## Dataset excerpts
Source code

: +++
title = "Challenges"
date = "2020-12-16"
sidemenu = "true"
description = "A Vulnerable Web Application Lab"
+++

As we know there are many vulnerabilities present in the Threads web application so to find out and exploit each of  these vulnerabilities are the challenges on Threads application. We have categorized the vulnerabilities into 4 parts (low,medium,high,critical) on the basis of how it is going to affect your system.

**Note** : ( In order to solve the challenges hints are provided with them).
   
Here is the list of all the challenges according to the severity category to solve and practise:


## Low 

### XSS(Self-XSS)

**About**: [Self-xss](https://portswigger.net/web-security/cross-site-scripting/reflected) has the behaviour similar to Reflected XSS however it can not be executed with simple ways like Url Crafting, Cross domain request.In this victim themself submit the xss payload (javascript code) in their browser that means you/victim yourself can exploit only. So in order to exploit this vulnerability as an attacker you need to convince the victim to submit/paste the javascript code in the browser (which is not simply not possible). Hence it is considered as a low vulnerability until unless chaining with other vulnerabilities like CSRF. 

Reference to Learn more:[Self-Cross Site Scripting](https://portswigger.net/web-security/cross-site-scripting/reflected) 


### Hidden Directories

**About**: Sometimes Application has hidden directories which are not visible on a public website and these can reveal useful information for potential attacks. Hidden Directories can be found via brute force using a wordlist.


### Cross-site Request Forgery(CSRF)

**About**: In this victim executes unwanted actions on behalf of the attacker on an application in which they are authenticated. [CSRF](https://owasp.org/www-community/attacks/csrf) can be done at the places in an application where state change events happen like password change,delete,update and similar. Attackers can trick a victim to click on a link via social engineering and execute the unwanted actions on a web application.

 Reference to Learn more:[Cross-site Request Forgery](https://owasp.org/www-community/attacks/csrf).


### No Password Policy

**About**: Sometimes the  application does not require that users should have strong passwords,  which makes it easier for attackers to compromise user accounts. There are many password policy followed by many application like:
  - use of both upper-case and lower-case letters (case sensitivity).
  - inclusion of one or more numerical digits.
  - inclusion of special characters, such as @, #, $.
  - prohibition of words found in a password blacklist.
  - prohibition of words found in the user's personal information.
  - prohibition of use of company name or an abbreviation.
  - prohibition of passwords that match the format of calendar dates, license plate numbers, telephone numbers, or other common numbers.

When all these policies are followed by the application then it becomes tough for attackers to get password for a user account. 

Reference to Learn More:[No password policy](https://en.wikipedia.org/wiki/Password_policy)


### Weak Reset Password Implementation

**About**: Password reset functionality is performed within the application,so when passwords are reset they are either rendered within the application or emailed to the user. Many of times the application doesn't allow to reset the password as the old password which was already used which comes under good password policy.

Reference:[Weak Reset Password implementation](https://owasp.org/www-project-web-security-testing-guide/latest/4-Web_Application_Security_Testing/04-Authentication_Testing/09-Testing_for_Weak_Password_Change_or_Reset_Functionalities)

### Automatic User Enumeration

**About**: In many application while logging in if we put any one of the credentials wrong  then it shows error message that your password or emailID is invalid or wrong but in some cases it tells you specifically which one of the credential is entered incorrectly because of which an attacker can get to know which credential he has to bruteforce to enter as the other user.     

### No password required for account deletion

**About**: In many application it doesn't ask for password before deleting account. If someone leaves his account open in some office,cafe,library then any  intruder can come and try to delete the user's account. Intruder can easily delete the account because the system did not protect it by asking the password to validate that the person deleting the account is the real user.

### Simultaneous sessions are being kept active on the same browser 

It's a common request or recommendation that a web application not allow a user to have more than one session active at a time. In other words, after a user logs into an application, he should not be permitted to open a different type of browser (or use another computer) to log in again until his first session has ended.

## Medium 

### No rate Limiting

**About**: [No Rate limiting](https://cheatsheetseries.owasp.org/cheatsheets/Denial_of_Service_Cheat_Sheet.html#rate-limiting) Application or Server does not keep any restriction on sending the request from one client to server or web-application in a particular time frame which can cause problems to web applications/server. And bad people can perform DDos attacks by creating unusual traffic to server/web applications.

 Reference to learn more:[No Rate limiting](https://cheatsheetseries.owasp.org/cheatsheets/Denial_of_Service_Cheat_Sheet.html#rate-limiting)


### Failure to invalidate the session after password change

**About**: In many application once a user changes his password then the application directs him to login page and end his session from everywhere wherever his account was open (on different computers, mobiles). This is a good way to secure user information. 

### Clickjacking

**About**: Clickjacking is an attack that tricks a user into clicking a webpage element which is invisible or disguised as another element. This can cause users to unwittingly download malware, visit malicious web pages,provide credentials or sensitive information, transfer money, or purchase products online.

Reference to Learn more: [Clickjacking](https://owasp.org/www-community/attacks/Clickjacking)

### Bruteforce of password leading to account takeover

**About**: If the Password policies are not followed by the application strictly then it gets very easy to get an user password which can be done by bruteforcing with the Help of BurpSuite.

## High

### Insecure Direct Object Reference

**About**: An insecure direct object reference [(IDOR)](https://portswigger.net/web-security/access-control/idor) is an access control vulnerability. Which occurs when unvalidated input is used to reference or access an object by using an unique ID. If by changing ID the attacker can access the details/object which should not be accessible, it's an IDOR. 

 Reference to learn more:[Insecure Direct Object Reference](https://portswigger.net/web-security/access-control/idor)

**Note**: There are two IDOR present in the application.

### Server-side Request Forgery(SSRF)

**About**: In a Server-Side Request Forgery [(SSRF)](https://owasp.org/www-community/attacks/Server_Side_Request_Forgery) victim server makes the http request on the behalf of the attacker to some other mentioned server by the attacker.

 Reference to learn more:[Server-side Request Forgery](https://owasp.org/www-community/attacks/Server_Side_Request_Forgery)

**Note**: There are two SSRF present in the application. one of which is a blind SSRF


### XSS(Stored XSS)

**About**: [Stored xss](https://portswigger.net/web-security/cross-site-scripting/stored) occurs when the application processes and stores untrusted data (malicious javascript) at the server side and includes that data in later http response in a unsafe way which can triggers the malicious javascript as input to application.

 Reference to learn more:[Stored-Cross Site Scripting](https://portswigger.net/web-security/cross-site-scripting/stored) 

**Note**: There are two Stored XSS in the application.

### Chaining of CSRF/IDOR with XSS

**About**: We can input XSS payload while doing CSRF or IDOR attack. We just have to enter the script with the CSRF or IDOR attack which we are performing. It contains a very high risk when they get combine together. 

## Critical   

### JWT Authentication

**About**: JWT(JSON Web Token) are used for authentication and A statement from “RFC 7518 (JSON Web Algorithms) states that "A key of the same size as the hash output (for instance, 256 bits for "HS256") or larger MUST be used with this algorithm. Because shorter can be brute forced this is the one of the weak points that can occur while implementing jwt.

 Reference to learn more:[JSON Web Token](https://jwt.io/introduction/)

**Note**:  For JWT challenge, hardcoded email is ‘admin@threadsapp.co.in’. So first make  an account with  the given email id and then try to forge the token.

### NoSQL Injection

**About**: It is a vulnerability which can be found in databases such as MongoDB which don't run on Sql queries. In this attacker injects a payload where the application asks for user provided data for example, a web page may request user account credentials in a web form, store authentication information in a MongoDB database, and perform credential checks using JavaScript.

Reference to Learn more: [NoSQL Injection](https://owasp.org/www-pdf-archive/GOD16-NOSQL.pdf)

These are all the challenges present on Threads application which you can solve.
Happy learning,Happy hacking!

## WORK INSTRUCTION
For every line in the data above that holds "doesn", return the line itself.

## THE ANSWER
**About**: Password reset functionality is performed within the application,so when passwords are reset they are either rendered within the application or emailed to the user. Many of times the application doesn't allow to reset the password as the old password which was already used which comes under good password policy.
**About**: In many application it doesn't ask for password before deleting account. If someone leaves his account open in some office,cafe,library then any  intruder can come and try to delete the user's account. Intruder can easily delete the account because the system did not protect it by asking the password to validate that the person deleting the account is the real user.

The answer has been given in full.